Bostonians may be hard-wired to hate City Hall Plaza

The Boston Globe took note of our eye-tracking study this Sunday in an IDEAS article. Follow this link or read the article below.

Boston Globe

The design of Boston City Hall is a charged topic. Some people love it, others hate it, and for those who fall into the latter category, local architect Ann Sussman thinks she knows why.

“Biologists describe people as wall-hugging, which explains why they avoid City Hall Plaza,” says Sussman, author of the book “Cognitive Architecture” and a resident of Concord. “The edges are too hard [to find], and your subconscious, which is guiding you, says don’t go there.”

The idea that we have hard-wired biological responses to the built environment is increasingly popular. Architects hope that by figuring out how to measure and decode these responses, they can learn to design buildings that function better and more effectively flatter our ingrown aesthetic sensibilities.

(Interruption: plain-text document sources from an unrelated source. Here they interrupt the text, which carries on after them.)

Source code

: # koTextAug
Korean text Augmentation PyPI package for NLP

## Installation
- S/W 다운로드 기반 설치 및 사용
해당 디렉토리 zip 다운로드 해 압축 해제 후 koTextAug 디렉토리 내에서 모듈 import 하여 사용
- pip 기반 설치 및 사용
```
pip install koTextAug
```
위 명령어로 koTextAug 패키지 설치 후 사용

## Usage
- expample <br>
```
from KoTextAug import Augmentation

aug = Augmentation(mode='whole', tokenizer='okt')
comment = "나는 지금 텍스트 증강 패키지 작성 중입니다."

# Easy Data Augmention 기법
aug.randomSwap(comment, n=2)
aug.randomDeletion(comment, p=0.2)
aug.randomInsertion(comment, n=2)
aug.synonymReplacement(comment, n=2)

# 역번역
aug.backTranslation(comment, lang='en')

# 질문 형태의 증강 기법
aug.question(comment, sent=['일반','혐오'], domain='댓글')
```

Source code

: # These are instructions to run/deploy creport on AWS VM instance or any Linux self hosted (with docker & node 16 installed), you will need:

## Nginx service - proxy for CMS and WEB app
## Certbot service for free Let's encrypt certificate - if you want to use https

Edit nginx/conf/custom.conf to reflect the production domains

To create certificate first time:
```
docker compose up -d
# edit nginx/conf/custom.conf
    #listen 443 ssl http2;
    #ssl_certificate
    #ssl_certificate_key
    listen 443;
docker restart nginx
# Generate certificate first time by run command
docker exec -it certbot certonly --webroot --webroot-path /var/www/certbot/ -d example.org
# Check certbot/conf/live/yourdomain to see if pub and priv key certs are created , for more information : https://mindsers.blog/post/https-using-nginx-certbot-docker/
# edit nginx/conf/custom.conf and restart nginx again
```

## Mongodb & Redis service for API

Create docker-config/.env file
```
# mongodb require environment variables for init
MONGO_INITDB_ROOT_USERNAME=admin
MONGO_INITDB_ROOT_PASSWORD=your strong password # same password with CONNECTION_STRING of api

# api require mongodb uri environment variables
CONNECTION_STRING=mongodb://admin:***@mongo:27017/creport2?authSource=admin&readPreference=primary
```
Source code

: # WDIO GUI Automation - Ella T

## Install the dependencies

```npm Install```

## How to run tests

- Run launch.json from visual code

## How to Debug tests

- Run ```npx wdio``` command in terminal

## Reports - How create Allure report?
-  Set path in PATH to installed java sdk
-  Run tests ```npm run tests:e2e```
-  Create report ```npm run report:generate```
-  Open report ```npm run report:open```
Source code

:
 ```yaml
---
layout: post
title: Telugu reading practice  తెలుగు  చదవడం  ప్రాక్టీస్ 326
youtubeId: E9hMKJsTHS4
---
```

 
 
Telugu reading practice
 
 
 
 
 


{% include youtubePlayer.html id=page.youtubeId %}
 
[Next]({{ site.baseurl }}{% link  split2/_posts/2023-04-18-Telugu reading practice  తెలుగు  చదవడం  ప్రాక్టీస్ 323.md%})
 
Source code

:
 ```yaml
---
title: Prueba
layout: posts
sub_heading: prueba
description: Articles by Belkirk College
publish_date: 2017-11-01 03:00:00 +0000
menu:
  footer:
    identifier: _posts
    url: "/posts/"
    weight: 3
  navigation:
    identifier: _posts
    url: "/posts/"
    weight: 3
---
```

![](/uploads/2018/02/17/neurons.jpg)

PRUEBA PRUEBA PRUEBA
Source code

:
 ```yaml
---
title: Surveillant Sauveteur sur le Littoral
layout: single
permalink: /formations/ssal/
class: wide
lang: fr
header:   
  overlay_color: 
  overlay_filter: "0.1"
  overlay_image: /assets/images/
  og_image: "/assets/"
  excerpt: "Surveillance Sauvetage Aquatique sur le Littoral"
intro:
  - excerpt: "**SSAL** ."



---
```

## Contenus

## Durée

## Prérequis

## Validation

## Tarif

“The body is constantly communicating in ways we’re not fully understanding right now,” says Mark Collins,codirector of the Columbia University GSAPP Cloud Lab. “What everybody is interested in is tapping into the senses and getting this incredibly rich, detailed, but sometimes incomprehensible signal that comes out.”

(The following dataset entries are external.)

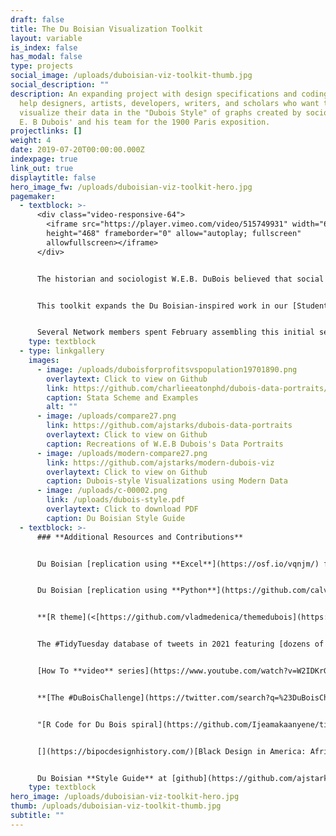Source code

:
 ```yaml
---
draft: false
title: The Du Boisian Visualization Toolkit
layout: variable
is_index: false
has_modal: false
type: projects
social_image: /uploads/duboisian-viz-toolkit-thumb.jpg
social_description: ""
description: An expanding project with design specifications and coding tools to
  help designers, artists, developers, writers, and scholars who want to
  visualize their data in the "Dubois Style" of graphs created by sociologist W.
  E. B Dubois' and his team for the 1900 Paris exposition.
projectlinks: []
weight: 4
date: 2019-07-20T00:00:00.000Z
indexpage: true
link_out: true
displaytitle: false
hero_image_fw: /uploads/duboisian-viz-toolkit-hero.jpg
pagemaker:
  - textblock: >-
      <div class="video-responsive-64">
        <iframe src="https://player.vimeo.com/video/515749931" width="640"
        height="468" frameborder="0" allow="autoplay; fullscreen"
        allowfullscreen></iframe>
      </div>


      The historian and sociologist W.E.B. DuBois believed that social science data should be evocative. In the 2018 essay collection *W.E.B. Du Bois’s Data Portraits: Visualizing Black America*, architecture scholar Mabel O. Wilson describes how Du Bois used infographics and various artistic media to counter assertions by Georg Wilhelm Friedrich Hegel that Africans were “incapable of any development of culture” and that the black experience was characterized by “sensuous arbitrariness.” In the same volume, designer Silas Munro explains just how important the arts were for Du Bois’s scientific argument: “The Du Bois infographics were published twenty years before the founding of Bauhaus,” and their modular style predated “the rise of dominant European avant-garde movements… considered to have their origins in Russian constructivism, De Stijl, and Italian futurism.” Du Bois’s charts are both scientific and evocative. And they are provocative. They draw in viewers to study them, to make new insights, to raise new questions, and to take positive action.


      This toolkit expands the Du Boisian-inspired work in our [Student Debt Initiative](https://www.dignityanddebt.org/projects/student-debt-initiative/). As part of that project, the Dignity and Network and the **[VizE Lab](https://vizelab.princeton.edu/)** at Princeton adopted the style of Du Bois in a series of charts "[The Problem of the Colored Lines](https://www.dignityanddebt.org/projects/student-debt-racial-disparities/)" and an [interactive student loan re-calculator](https://www.dignityanddebt.org/projects/student-debt-calculator/) that depict contemporary research on how racial color lines organize data on student loan debt. 


      Several Network members spent February assembling this initial set of tools to honor Black History Month 2021. These tools offer design specifications and coding tools to help designers, artists, developers, writers, and scholars who want to visualize their data in the "Dubois Style" of graphs created by sociologist W. E. B Dubois' and his team for the 1900 Paris exposition.
    type: textblock
  - type: linkgallery
    images:
      - image: /uploads/duboisforprofitsvspopulation19701890.png
        overlaytext: Click to view on Github
        link: https://github.com/charlieeatonphd/dubois-data-portraits/tree/master/statascheme
        caption: Stata Scheme and Examples
        alt: ""
      - image: /uploads/compare27.png
        link: https://github.com/ajstarks/dubois-data-portraits
        overlaytext: Click to view on Github
        caption: Recreations of W.E.B Dubois's Data Portraits
      - image: /uploads/modern-compare27.png
        link: https://github.com/ajstarks/modern-dubois-viz
        overlaytext: Click to view on Github
        caption: Dubois-style Visualizations using Modern Data
      - image: /uploads/c-00002.png
        link: /uploads/dubois-style.pdf
        overlaytext: Click to download PDF
        caption: Du Boisian Style Guide
  - textblock: >-
      ### **Additional Resources and Contributions**


      Du Boisian [replication using **Excel**](https://osf.io/vqnjm/) from Philip Cohen


      Du Boisian [replication using **Python**](https://github.com/calvarez55/duboischallenge/blob/main/Challenge1.ipynb) from Camila Alvarez


      **[R theme](<[https://github.com/vladmedenica/themedubois](https://github.com/vladmedenica/themedubois "https://github.com/vladmedenica/themedubois">)** from Vlad Enrique Medenica [](https://github.com/vladmedenica/themedubois "https\://github.com/vladmedenica/themedubois")


      The #TidyTuesday database of tweets in 2021 featuring [dozens of images and links to **R code**](<[https://www.notion.so/8cfed86c707e4974b2f483716c35bac3?v=94b0d46822234f899b6206a3bec5c767](https://www.notion.so/8cfed86c707e4974b2f483716c35bac3?v=94b0d46822234f899b6206a3bec5c767 "https://www.notion.so/8cfed86c707e4974b2f483716c35bac3?v=94b0d46822234f899b6206a3bec5c767")>) for Du Boisian replications. [](https://www.notion.so/8cfed86c707e4974b2f483716c35bac3?v=94b0d46822234f899b6206a3bec5c767 "https\://www.notion.so/8cfed86c707e4974b2f483716c35bac3?v=94b0d46822234f899b6206a3bec5c767")


      [How To **video** series](https://www.youtube.com/watch?v=W2IDKrGaYJU&feature=youtu.be) for Du Boisian Data Viz in **Tableau**[](https://www.youtube.com/watch?v=W2IDKrGaYJU&feature=youtu.be)


      **[The #DuBoisChallenge](https://twitter.com/search?q=%23DuBoisChallenge&src=recent_search_click)** on Twitter


      "[R Code for Du Bois spiral](https://github.com/Ijeamakaanyene/tidytuesday/blob/master/scripts/2021_06_dubois_data.Rmd) by Ijeamaka Anyene"


      [](https://bipocdesignhistory.com/)[Black Design in America: African Americans and the African Diaspora in Graphic Design](https://bipocdesignhistory.com/)


      Du Boisian **Style Guide** at [github](https://github.com/ajstarks/dubois-data-portraits/blob/master/dubois-style.pdf) from AJ Starks (see above)
    type: textblock
hero_image: /uploads/duboisian-viz-toolkit-hero.jpg
thumb: /uploads/duboisian-viz-toolkit-thumb.jpg
subtitle: ""
---
```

At the moment, architects and their neuroscientist collaborators have a few “biosensing” techniques they can use to evaluate how people react to places. These include measuring galvanic skin response, monitoring brain waves with an EEG, and eye-tracking, in which a wearable device lets researchers record how people’s eyes move around a space. Sussman recently conducted one such study, a small-scale experiment in which she and her collaborators at Boston’s Institute of Human-Centered Design had 33 volunteers look at a computer monitor outfitted with an eye-tracker as it displayed images of iconic Boston places like Trinity Church, City Hall, and Copley Square. Based on the eye-tracking data, the team created heat maps of the images, which glow brighter in places where people look the most and settle their gazes.

Trinity Church, Heat Map

A heat map image of Trinity Church            IHCD-SUSSMAN

The results were not altogether surprising. People tended to fixate on areas of high contrast, like a doorway, and on other people (especially faces), like the portrait of Mayor John Collins on the side of City Hall and a pair of statues flanking the entrance to Trinity Church. Participants were also attracted to a black and white vinyl mural of a man on a raft installed last fall between the 44th and 50th floors of 200 Clarendon St.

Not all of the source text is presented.